**TASK TO COMPLETE**: Return the data that follows exactly as it appears. Pictures do not belong in the copy.

**LISTED RECORDS**:
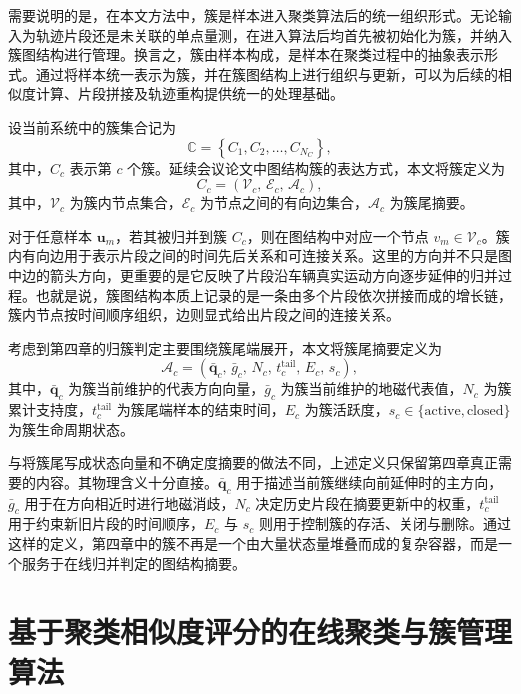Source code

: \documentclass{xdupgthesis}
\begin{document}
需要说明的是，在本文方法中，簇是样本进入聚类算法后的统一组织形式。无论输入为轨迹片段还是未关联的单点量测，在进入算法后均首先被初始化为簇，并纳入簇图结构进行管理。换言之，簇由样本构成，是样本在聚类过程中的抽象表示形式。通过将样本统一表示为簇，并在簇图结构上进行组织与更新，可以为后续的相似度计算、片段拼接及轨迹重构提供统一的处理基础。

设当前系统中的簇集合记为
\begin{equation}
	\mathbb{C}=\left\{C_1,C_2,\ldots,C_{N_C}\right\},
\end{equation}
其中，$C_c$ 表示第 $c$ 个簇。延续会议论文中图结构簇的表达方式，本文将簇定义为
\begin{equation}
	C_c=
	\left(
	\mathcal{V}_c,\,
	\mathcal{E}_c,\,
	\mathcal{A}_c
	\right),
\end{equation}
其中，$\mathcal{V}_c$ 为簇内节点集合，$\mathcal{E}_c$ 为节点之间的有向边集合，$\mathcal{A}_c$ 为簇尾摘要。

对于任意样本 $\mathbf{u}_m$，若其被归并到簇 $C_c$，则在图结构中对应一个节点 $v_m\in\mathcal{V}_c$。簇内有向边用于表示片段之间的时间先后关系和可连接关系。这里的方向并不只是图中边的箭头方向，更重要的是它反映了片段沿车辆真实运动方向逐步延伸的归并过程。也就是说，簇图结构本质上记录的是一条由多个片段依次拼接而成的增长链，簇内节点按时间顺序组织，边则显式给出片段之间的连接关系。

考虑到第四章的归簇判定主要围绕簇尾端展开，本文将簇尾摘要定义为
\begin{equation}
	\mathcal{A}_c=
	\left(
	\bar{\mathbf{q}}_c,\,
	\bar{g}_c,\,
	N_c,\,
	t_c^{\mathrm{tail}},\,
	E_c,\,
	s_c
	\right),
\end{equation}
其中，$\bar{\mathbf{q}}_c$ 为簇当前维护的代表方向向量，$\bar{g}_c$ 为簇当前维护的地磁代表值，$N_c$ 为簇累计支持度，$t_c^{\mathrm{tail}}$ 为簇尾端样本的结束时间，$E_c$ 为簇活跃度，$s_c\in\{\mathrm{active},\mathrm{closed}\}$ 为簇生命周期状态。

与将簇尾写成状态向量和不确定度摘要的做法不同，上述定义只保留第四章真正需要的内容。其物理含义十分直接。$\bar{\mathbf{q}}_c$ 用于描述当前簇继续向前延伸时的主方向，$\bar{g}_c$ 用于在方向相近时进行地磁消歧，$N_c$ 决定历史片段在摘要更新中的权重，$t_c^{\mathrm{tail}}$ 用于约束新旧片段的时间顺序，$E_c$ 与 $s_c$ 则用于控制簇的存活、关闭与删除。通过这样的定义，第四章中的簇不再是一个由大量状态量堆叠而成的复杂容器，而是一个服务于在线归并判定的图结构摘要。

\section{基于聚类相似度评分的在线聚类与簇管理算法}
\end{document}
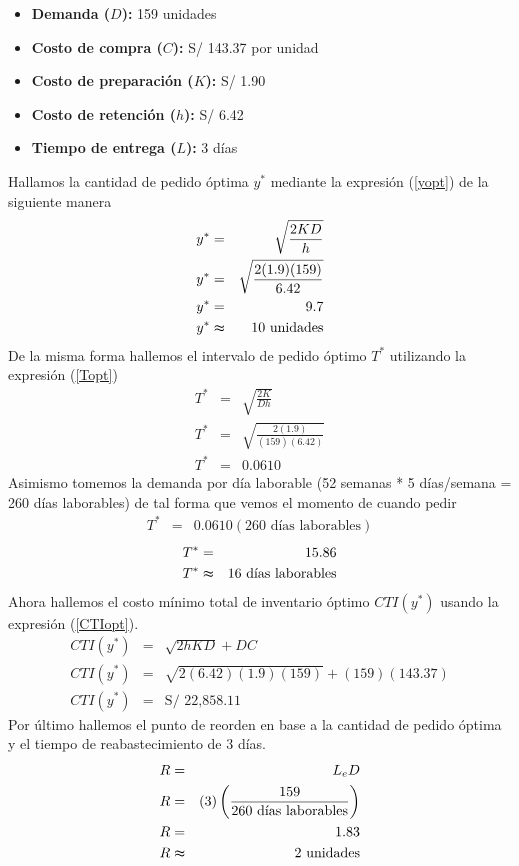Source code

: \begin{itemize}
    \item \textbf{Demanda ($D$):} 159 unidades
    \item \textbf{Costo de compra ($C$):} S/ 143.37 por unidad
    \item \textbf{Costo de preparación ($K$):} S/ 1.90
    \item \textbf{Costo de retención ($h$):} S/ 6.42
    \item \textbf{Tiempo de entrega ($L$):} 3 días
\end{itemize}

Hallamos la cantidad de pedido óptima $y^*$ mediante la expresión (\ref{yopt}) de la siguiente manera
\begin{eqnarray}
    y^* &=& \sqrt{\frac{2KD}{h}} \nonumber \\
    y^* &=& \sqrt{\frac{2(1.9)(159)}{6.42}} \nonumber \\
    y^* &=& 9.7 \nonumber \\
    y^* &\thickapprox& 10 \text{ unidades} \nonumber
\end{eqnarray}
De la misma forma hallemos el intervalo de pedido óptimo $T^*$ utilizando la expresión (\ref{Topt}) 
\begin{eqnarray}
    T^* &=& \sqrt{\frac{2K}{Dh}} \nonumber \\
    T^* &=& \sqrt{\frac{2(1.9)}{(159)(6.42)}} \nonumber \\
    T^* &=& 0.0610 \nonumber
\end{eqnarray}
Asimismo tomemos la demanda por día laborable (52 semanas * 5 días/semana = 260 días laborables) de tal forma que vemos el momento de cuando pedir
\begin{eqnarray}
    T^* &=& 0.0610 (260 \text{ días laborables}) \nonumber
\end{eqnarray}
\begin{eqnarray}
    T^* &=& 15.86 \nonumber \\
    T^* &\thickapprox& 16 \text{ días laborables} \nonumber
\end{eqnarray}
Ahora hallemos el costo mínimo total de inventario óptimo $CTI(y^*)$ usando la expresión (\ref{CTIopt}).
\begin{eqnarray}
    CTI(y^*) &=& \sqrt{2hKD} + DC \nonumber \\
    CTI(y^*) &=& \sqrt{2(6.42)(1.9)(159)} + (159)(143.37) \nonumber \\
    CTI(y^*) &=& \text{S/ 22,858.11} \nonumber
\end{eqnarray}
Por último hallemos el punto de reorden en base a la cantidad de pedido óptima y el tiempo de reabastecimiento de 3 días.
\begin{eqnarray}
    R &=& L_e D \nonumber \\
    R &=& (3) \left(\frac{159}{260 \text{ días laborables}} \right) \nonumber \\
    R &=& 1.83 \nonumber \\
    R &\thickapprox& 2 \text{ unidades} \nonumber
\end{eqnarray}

**TASK RESPONSE**:
Source code

: \documentclass{xdupgthesis}
\begin{document}
需要说明的是，在本文方法中，簇是样本进入聚类算法后的统一组织形式。无论输入为轨迹片段还是未关联的单点量测，在进入算法后均首先被初始化为簇，并纳入簇图结构进行管理。换言之，簇由样本构成，是样本在聚类过程中的抽象表示形式。通过将样本统一表示为簇，并在簇图结构上进行组织与更新，可以为后续的相似度计算、片段拼接及轨迹重构提供统一的处理基础。

设当前系统中的簇集合记为
\begin{equation}
	\mathbb{C}=\left\{C_1,C_2,\ldots,C_{N_C}\right\},
\end{equation}
其中，$C_c$ 表示第 $c$ 个簇。延续会议论文中图结构簇的表达方式，本文将簇定义为
\begin{equation}
	C_c=
	\left(
	\mathcal{V}_c,\,
	\mathcal{E}_c,\,
	\mathcal{A}_c
	\right),
\end{equation}
其中，$\mathcal{V}_c$ 为簇内节点集合，$\mathcal{E}_c$ 为节点之间的有向边集合，$\mathcal{A}_c$ 为簇尾摘要。

对于任意样本 $\mathbf{u}_m$，若其被归并到簇 $C_c$，则在图结构中对应一个节点 $v_m\in\mathcal{V}_c$。簇内有向边用于表示片段之间的时间先后关系和可连接关系。这里的方向并不只是图中边的箭头方向，更重要的是它反映了片段沿车辆真实运动方向逐步延伸的归并过程。也就是说，簇图结构本质上记录的是一条由多个片段依次拼接而成的增长链，簇内节点按时间顺序组织，边则显式给出片段之间的连接关系。

考虑到第四章的归簇判定主要围绕簇尾端展开，本文将簇尾摘要定义为
\begin{equation}
	\mathcal{A}_c=
	\left(
	\bar{\mathbf{q}}_c,\,
	\bar{g}_c,\,
	N_c,\,
	t_c^{\mathrm{tail}},\,
	E_c,\,
	s_c
	\right),
\end{equation}
其中，$\bar{\mathbf{q}}_c$ 为簇当前维护的代表方向向量，$\bar{g}_c$ 为簇当前维护的地磁代表值，$N_c$ 为簇累计支持度，$t_c^{\mathrm{tail}}$ 为簇尾端样本的结束时间，$E_c$ 为簇活跃度，$s_c\in\{\mathrm{active},\mathrm{closed}\}$ 为簇生命周期状态。

与将簇尾写成状态向量和不确定度摘要的做法不同，上述定义只保留第四章真正需要的内容。其物理含义十分直接。$\bar{\mathbf{q}}_c$ 用于描述当前簇继续向前延伸时的主方向，$\bar{g}_c$ 用于在方向相近时进行地磁消歧，$N_c$ 决定历史片段在摘要更新中的权重，$t_c^{\mathrm{tail}}$ 用于约束新旧片段的时间顺序，$E_c$ 与 $s_c$ 则用于控制簇的存活、关闭与删除。通过这样的定义，第四章中的簇不再是一个由大量状态量堆叠而成的复杂容器，而是一个服务于在线归并判定的图结构摘要。

\section{基于聚类相似度评分的在线聚类与簇管理算法}
\end{document}
Source code

: \begin{itemize}
    \item \textbf{Demanda ($D$):} 159 unidades
    \item \textbf{Costo de compra ($C$):} S/ 143.37 por unidad
    \item \textbf{Costo de preparación ($K$):} S/ 1.90
    \item \textbf{Costo de retención ($h$):} S/ 6.42
    \item \textbf{Tiempo de entrega ($L$):} 3 días
\end{itemize}

Hallamos la cantidad de pedido óptima $y^*$ mediante la expresión (\ref{yopt}) de la siguiente manera
\begin{eqnarray}
    y^* &=& \sqrt{\frac{2KD}{h}} \nonumber \\
    y^* &=& \sqrt{\frac{2(1.9)(159)}{6.42}} \nonumber \\
    y^* &=& 9.7 \nonumber \\
    y^* &\thickapprox& 10 \text{ unidades} \nonumber
\end{eqnarray}
De la misma forma hallemos el intervalo de pedido óptimo $T^*$ utilizando la expresión (\ref{Topt}) 
\begin{eqnarray}
    T^* &=& \sqrt{\frac{2K}{Dh}} \nonumber \\
    T^* &=& \sqrt{\frac{2(1.9)}{(159)(6.42)}} \nonumber \\
    T^* &=& 0.0610 \nonumber
\end{eqnarray}
Asimismo tomemos la demanda por día laborable (52 semanas * 5 días/semana = 260 días laborables) de tal forma que vemos el momento de cuando pedir
\begin{eqnarray}
    T^* &=& 0.0610 (260 \text{ días laborables}) \nonumber
\end{eqnarray}
\begin{eqnarray}
    T^* &=& 15.86 \nonumber \\
    T^* &\thickapprox& 16 \text{ días laborables} \nonumber
\end{eqnarray}
Ahora hallemos el costo mínimo total de inventario óptimo $CTI(y^*)$ usando la expresión (\ref{CTIopt}).
\begin{eqnarray}
    CTI(y^*) &=& \sqrt{2hKD} + DC \nonumber \\
    CTI(y^*) &=& \sqrt{2(6.42)(1.9)(159)} + (159)(143.37) \nonumber \\
    CTI(y^*) &=& \text{S/ 22,858.11} \nonumber
\end{eqnarray}
Por último hallemos el punto de reorden en base a la cantidad de pedido óptima y el tiempo de reabastecimiento de 3 días.
\begin{eqnarray}
    R &=& L_e D \nonumber \\
    R &=& (3) \left(\frac{159}{260 \text{ días laborables}} \right) \nonumber \\
    R &=& 1.83 \nonumber \\
    R &\thickapprox& 2 \text{ unidades} \nonumber
\end{eqnarray}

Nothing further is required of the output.